— Представляешь, — заявила мне она с придыханием в голосе, закончив декламацию. — Олдрич назвал всего лишь пять причин для пьянства, а у Маршака их целых девятнадцать!
Я не стала спорить, говорить, что подобные переводческие вольности есть чистейшей воды отсебятина, и прочее. Но, оставшись одна, пошарила в интернете и нашла оригинал стихотворения. Прочитала и задумалась. То, что сам Олдрич, перечисляя поводы для пьянства, обозначил одной очень емкой строкой ‘Or — any other reason why'(то есть: для пьянства сгодится любой повод, было бы желание), у Маршака превратилось в скучное перечисление аж целых девятнадцати поводов для того, чтобы приложиться к бутылке. Судя по всему, наш прославленный мэтр начисто забыл о том, что поводов для питейных излишеств может быть сколько угодно. Вполне возможно, тысяча, а то и все две. И каждый читатель волен сам додумывать этот список, опираясь на собственную силу воображения или свой опыт. Но нет! Все разложил по полочкам, все растолковал до конца, цитируя ту же Маркову, и тем самым лишил читателя действительно по-настоящему большой радости самостоятельного постижения истинного смысла, сокрытого в поэтических строках. Кто прав? Ответ очевиден. Как меланхолично обронил когда-то Кобаяси Исса, хокку которого бережно-бережно перевела на русский язык Вера Николаевна.
Снова весна.
Приходит новая глупость
Старой на смену.
Говоря же о поэтических переводах Марковой, стоит отметить, что Вера Николаевна переводила не только японцев. Так, в числе первых советских переводчиков она обратила свое внимание на поэзию Эмили Дикенсон (1830—1886). Это сегодня американская поэтесса знаменита и прославлена на весь мир, занимая первые строчки во всевозможных поэтических хит-парадах и у себя на родине, где ее популярность просто зашкаливает, да и в других странах тоже. А при жизни из всего ее обширного литературного наследия (где-то около двух тысяч стихов) было опубликовано всего лишь восемь коротких стихотворений. Такая невеселая статистика, увы! И вот стараниями Веры Николаевны Эмили Дикенсон заговорила по-русски. И не просто заговорила, а снова (как это произошло и с японцами) стала «своей» в русской поэзии. Вначале отдельные стихотворения в переводе Марковой регулярно появлялись на страницах журнала «Иностранная литература», а в 1981 году вышел в свет уже целый сборник поэтических переводов из творческого наследия Эмили Дикенсон. Кстати, первая книга стихов замечательной американской поэтессы на русском языке.

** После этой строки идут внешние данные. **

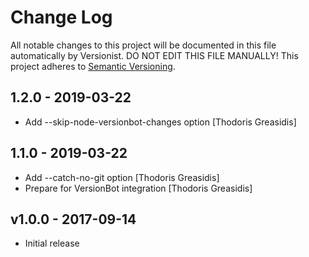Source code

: # Change Log

All notable changes to this project will be documented in this file
automatically by Versionist. DO NOT EDIT THIS FILE MANUALLY!
This project adheres to [Semantic Versioning](http://semver.org/).

## 1.2.0 - 2019-03-22

* Add --skip-node-versionbot-changes option [Thodoris Greasidis]

## 1.1.0 - 2019-03-22

* Add --catch-no-git option [Thodoris Greasidis]
* Prepare for VersionBot integration [Thodoris Greasidis]

## v1.0.0 - 2017-09-14

* Initial release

Жизнь — только Жизнь. Смерть — только Смерть.
Свет — только Свет. Смерч — только Смерч.
Пусть карты их рассудят.
Ты побежден? Но мысль сладка:
Решилось все — наверняка —
И худшего не будет!
Хорошо! Правда ведь? Впрочем, чему удивляться? Вера Николаевна Маркова и сама была весьма незаурядным поэтом, просто никогда не мельтешила на публике с собственными опусами. Между тем многие исследователи творчества Марковой вполне обоснованно относят ее поэтическое наследие к вершинам русскоязычной поэзии ХХ века. Хотя и сегодня ее стихи вряд ли известны широкому кругу почитателей поэзии. Ведь единственный прижизненный сборник стихотворений Марковой под названием «Луна восходит дважды» был издан микроскопическим тиражом на собственные средства автора в далеком 1993 году. Остается лишь повторить вслед за Мариной Цветаевой: «Моим стихам, как драгоценным винам, настанет свой черед». А пока же привожу полностью одно стихотворение Марковой из этого сборника, датированное 1982 годом. Итак,
Молитва
Уже земле я неподсудна,
Дозволь из всех Твоих путей
Один мне выбрать, самый трудный:
Пошли меня хранить детей!
Когда дрожит небесный круг
От нестихающего крика,
Но мать не пробудил испуг,
Пошли меня, пошли, Владыко,
Принять дитя из мертвых рук.
Прекрасен труд мастерового,
Люблю игру его затей.
Отдай другим резец и слово.
Меня пошли хранить детей.
Кстати, как справедливо заметил кто-то из исследователей творчества В. Н. Марковой, тема нереализованного материнства (у Веры Николаевны никогда не было своих детей, и всю нерастраченную материнскую любовь она щедрой рукой изливала на детей мужа, а потом и на его внуков), так вот, эта тема красной нитью проходит через все (ну, или почти все) стихи Марковой. Отчего они порой приобретают такое возвышенно-трагическое звучание, пробуждая в душе читателя грустные сожаления о том, что жизнь их автора сложилась именно так, как сложилась.